┏━━

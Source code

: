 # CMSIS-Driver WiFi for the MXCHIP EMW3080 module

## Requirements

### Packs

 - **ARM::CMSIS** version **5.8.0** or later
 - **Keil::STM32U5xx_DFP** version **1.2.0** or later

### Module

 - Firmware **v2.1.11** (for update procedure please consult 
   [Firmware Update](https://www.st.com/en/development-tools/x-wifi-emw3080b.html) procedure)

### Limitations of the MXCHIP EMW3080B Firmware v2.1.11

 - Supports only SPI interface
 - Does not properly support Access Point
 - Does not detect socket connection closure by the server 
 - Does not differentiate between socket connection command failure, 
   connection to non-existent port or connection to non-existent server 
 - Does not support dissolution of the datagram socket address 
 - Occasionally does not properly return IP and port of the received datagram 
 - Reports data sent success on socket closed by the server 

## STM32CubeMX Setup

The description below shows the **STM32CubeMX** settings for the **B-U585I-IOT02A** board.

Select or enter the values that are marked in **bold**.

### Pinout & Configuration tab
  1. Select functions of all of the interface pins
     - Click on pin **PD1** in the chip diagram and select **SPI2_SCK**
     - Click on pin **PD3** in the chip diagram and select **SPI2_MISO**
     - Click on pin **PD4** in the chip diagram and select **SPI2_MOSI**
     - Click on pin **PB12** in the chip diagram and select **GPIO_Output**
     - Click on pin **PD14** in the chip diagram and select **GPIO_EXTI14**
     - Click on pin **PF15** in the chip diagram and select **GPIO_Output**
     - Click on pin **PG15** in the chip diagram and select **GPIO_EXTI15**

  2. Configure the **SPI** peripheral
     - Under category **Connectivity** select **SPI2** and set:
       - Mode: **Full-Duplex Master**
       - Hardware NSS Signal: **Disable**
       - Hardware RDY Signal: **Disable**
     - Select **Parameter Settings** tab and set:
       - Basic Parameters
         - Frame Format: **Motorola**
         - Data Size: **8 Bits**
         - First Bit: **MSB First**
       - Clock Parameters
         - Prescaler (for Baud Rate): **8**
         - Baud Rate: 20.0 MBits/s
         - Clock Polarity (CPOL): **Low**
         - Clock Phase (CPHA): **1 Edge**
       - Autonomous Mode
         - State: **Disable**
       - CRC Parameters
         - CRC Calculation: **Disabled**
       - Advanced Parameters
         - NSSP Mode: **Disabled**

┗━━

What to do: Please output all of the entries without changing a single character.

Solution:
Source code

: # CMSIS-Driver WiFi for the MXCHIP EMW3080 module

## Requirements

### Packs

 - **ARM::CMSIS** version **5.8.0** or later
 - **Keil::STM32U5xx_DFP** version **1.2.0** or later

### Module

 - Firmware **v2.1.11** (for update procedure please consult 
   [Firmware Update](https://www.st.com/en/development-tools/x-wifi-emw3080b.html) procedure)

### Limitations of the MXCHIP EMW3080B Firmware v2.1.11

 - Supports only SPI interface
 - Does not properly support Access Point
 - Does not detect socket connection closure by the server 
 - Does not differentiate between socket connection command failure, 
   connection to non-existent port or connection to non-existent server 
 - Does not support dissolution of the datagram socket address 
 - Occasionally does not properly return IP and port of the received datagram 
 - Reports data sent success on socket closed by the server 

## STM32CubeMX Setup

The description below shows the **STM32CubeMX** settings for the **B-U585I-IOT02A** board.

Select or enter the values that are marked in **bold**.

### Pinout & Configuration tab
  1. Select functions of all of the interface pins
     - Click on pin **PD1** in the chip diagram and select **SPI2_SCK**
     - Click on pin **PD3** in the chip diagram and select **SPI2_MISO**
     - Click on pin **PD4** in the chip diagram and select **SPI2_MOSI**
     - Click on pin **PB12** in the chip diagram and select **GPIO_Output**
     - Click on pin **PD14** in the chip diagram and select **GPIO_EXTI14**
     - Click on pin **PF15** in the chip diagram and select **GPIO_Output**
     - Click on pin **PG15** in the chip diagram and select **GPIO_EXTI15**

  2. Configure the **SPI** peripheral
     - Under category **Connectivity** select **SPI2** and set:
       - Mode: **Full-Duplex Master**
       - Hardware NSS Signal: **Disable**
       - Hardware RDY Signal: **Disable**
     - Select **Parameter Settings** tab and set:
       - Basic Parameters
         - Frame Format: **Motorola**
         - Data Size: **8 Bits**
         - First Bit: **MSB First**
       - Clock Parameters
         - Prescaler (for Baud Rate): **8**
         - Baud Rate: 20.0 MBits/s
         - Clock Polarity (CPOL): **Low**
         - Clock Phase (CPHA): **1 Edge**
       - Autonomous Mode
         - State: **Disable**
       - CRC Parameters
         - CRC Calculation: **Disabled**
       - Advanced Parameters
         - NSSP Mode: **Disabled**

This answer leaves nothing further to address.